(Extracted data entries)
* * * *

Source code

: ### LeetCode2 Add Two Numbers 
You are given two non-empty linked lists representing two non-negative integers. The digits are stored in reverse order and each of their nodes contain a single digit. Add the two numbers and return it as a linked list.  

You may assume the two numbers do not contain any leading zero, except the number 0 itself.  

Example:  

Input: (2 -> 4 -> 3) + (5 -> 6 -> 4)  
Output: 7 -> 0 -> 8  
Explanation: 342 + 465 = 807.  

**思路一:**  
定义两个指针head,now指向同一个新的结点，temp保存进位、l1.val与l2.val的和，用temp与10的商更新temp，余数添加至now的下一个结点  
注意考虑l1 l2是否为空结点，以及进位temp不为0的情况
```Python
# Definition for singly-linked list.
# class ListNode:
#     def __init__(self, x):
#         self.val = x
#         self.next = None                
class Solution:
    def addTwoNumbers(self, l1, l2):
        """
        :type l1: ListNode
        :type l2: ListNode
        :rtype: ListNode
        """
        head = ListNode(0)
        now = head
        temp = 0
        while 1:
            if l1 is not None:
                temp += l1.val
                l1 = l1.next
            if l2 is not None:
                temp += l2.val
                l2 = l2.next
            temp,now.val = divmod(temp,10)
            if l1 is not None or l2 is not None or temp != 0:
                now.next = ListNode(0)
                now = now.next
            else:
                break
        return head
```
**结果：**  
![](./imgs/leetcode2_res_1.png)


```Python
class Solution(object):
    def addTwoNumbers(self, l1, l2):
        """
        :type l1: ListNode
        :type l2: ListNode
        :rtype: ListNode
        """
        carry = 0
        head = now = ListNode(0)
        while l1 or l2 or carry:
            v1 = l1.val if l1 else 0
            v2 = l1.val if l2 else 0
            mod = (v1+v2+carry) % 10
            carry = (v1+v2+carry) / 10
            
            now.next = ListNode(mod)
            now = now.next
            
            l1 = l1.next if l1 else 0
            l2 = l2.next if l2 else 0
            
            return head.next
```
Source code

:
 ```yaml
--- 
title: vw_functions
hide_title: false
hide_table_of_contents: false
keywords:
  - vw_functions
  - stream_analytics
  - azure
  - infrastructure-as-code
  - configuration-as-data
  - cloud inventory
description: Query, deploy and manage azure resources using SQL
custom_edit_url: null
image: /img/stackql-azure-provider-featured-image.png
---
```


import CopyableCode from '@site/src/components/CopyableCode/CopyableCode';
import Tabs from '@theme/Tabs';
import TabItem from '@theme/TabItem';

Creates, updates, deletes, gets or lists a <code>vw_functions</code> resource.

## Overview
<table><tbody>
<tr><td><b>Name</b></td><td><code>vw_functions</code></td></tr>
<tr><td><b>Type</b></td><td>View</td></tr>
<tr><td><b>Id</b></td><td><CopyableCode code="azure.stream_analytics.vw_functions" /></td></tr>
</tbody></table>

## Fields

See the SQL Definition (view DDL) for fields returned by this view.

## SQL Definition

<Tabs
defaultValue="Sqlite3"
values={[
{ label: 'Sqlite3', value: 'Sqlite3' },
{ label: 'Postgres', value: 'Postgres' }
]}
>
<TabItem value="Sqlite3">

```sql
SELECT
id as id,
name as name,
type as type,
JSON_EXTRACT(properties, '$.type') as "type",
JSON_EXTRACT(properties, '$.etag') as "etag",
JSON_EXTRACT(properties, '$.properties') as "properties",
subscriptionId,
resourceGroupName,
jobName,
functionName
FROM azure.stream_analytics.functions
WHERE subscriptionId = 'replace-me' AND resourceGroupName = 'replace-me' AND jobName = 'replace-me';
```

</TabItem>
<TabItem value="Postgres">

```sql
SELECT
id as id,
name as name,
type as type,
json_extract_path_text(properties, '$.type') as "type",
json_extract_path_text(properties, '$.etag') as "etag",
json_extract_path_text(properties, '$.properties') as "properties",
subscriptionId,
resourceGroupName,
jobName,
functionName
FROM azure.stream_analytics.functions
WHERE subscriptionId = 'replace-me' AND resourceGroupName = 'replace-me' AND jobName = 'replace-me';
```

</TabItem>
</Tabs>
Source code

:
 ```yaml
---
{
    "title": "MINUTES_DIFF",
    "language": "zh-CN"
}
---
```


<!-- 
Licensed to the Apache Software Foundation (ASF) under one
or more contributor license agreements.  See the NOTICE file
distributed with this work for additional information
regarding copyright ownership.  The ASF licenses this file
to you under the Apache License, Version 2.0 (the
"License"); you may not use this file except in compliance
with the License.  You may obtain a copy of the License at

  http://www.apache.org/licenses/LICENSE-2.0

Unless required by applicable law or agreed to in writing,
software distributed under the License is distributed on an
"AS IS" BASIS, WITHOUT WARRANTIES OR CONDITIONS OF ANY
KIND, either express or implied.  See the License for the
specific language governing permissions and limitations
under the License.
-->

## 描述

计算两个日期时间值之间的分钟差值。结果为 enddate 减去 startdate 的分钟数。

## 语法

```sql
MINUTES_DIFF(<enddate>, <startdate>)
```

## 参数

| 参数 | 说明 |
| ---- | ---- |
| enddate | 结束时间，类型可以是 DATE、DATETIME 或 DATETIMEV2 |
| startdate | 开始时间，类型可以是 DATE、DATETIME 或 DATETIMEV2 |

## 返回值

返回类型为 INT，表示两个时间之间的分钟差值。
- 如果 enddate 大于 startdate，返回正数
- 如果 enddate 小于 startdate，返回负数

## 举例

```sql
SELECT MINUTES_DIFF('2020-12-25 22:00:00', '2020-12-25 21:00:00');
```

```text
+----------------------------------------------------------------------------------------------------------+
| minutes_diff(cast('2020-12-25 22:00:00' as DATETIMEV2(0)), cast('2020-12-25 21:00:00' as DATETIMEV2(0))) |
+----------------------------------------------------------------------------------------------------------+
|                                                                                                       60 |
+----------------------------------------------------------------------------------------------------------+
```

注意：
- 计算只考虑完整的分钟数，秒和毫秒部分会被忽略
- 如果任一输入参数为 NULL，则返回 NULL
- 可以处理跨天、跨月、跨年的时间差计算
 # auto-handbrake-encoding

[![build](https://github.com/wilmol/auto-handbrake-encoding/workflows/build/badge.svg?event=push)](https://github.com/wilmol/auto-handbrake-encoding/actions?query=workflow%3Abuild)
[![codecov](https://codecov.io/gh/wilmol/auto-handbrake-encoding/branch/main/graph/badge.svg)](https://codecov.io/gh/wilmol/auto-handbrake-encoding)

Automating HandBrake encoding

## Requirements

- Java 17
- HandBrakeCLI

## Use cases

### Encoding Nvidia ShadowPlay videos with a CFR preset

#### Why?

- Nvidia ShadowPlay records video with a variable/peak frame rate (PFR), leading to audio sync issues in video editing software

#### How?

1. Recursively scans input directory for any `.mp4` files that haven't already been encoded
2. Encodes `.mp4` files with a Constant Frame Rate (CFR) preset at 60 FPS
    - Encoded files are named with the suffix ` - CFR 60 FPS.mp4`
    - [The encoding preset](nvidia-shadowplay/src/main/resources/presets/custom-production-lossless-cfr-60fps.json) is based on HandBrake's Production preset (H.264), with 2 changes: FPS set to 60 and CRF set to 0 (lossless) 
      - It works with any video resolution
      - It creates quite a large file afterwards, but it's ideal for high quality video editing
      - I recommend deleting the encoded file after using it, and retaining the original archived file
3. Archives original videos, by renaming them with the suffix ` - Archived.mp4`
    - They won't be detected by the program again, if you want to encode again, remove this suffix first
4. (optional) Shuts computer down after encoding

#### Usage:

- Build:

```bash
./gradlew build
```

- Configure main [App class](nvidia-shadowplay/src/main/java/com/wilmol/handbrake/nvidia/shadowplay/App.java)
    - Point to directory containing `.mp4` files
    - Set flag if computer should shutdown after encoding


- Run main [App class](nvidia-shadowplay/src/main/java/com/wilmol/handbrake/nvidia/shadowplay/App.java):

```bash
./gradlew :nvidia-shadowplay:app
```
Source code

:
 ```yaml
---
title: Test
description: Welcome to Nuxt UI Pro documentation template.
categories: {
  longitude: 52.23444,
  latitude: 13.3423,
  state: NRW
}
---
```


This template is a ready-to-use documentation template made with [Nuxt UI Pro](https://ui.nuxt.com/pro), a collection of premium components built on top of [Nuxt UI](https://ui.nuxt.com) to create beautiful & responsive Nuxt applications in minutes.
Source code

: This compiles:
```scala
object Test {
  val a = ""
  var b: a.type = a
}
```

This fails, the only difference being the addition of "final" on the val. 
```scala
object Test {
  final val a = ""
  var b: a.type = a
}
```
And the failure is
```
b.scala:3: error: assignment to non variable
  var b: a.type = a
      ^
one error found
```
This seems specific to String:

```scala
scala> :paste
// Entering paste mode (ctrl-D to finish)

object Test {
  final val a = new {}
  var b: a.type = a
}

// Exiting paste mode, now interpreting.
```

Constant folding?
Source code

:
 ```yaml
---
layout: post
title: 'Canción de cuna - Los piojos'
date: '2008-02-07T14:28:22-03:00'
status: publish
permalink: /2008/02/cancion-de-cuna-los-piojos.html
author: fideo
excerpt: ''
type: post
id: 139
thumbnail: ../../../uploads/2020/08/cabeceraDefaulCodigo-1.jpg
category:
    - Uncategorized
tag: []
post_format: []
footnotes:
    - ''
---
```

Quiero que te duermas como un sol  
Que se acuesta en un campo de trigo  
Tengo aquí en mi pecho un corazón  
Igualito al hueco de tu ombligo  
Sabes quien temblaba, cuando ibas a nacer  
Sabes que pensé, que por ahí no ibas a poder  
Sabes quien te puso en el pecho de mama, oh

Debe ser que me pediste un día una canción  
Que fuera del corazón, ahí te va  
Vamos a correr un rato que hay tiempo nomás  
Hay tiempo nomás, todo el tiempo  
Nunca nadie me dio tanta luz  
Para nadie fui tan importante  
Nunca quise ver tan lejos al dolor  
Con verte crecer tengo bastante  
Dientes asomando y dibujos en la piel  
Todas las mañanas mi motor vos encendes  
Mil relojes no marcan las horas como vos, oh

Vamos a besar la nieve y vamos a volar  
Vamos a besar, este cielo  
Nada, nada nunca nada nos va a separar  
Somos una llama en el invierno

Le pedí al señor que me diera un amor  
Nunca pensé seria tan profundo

* * * *

◆ What needs to be done
Show all lines in the records above that hold "besar".

◆ Solution to this problem
Vamos a besar la nieve y vamos a volar  
Vamos a besar, este cielo  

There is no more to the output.